But how heinously wrong is that? I could never want this male any less for how he responds to me. Which means, maybe, Zolkan has a point.

New warmth floods my center. I press my forehead tighter to Cylus’s. Reassuring him. “Of course I want him.”

Zolkan gives me another tingling brush of his lips along the shell of my ear. “It is the same for us, omega. Your courses, your heat, your perfume. We want to know what you need, and we want to be the ones who give it to you.”

God, his sincerity hurts.

It’s hope, I realize. The desperate desire to believe.

Can… can this be real? Am I going to wake up back in my lumpy, double bed on Earth—cold, cramping, and alone?

Cylus seems to sense the bent of my thoughts. His expression turns distinctly determined, but shyness flares in his icy eyes. “I’m told it is normal to feel this way,” he says, carefully choosing his words. “When you are in love with someone.”

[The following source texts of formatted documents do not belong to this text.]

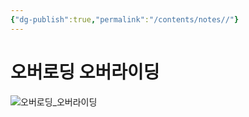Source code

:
 ```yaml
---
{"dg-publish":true,"permalink":"/contents/notes//"}
---
```




# 오버로딩 오버라이딩
![오버로딩_오버라이딩](https://img1.daumcdn.net/thumb/R1280x0/?scode=mtistory2&fname=https%3A%2F%2Ft1.daumcdn.net%2Fcfile%2Ftistory%2F25448B3A5971B5FC3A)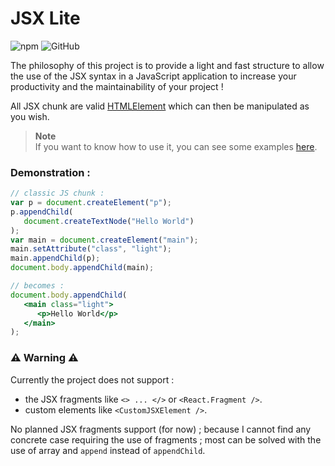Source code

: # JSX Lite
![npm](https://img.shields.io/npm/v/@angelisium/jsx-lite?color=blue&style=flat)
![GitHub](https://img.shields.io/github/license/jslba/mtwin-codec?style=flat)

The philosophy of this project is to provide a light and fast structure to allow
the  use  of the  JSX  syntax  in  a  JavaScript  application to  increase  your
productivity and the  maintainability of your project !

All JSX  chunk are valid [HTMLElement][htmlElemnt] which can then be manipulated
as you wish.

> **Note**   
> If you want to know how to use it, you can see some examples [here][eg].

### Demonstration :
```jsx
// classic JS chunk :
var p = document.createElement("p");
p.appendChild(
   document.createTextNode("Hello World")
);
var main = document.createElement("main");
main.setAttribute("class", "light");
main.appendChild(p);
document.body.appendChild(main);

// becomes :
document.body.appendChild(
   <main class="light">
      <p>Hello World</p>
   </main>
);

```

### &#x26a0;&#xfe0f; Warning &#x26a0;&#xfe0f; 
Currently the project does not support :
 - the JSX fragments like `<> ... </>` or `<React.Fragment />`.
 - custom elements like `<CustomJSXElement />`.

No planned JSX fragments support (for now) ;  because I cannot find any concrete
case requiring the  use of fragments ; most can be solved  with the use of array
and `append` instead of `appendChild`.

[eg]: /example/
[index]: /source/index.js
[htmlElemnt]: https://developer.mozilla.org/en-US/docs/Web/API/HTMLElement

Want and disbelief tremble through me, turning my next exhale into a weak quiver. “Y-you… you’re sure you love me?”

The words sound as small and broken as I feel. Apart from my best friends, no one else has ever said that to me. It wasn’t appropriate, considering I was always “just a foster kid.” No one’s “real” child. And the men I dated tended not to last long enough.

Zolkan falls still at my back, but Cylus’s frown deepens. “How could we not?” he whispers.

My stomach twists. “Because I’m your mate?”

Zolkan suddenly hugs me tightly, crushing my back into his bare chest. “Because you are pure starlight,” he roughs out. “Beautiful and warm and good.”

Cylus nods, his gaze wide and earnest. “So funny and brave,” he adds. “Bright, strong. Pragmatic and honest.”

His scowl gets more severe, full of true befuddlement. Like the first time he saw my feet and just couldn’t understand. “Sofi, there is much to love about you. Shall I index a list for you?”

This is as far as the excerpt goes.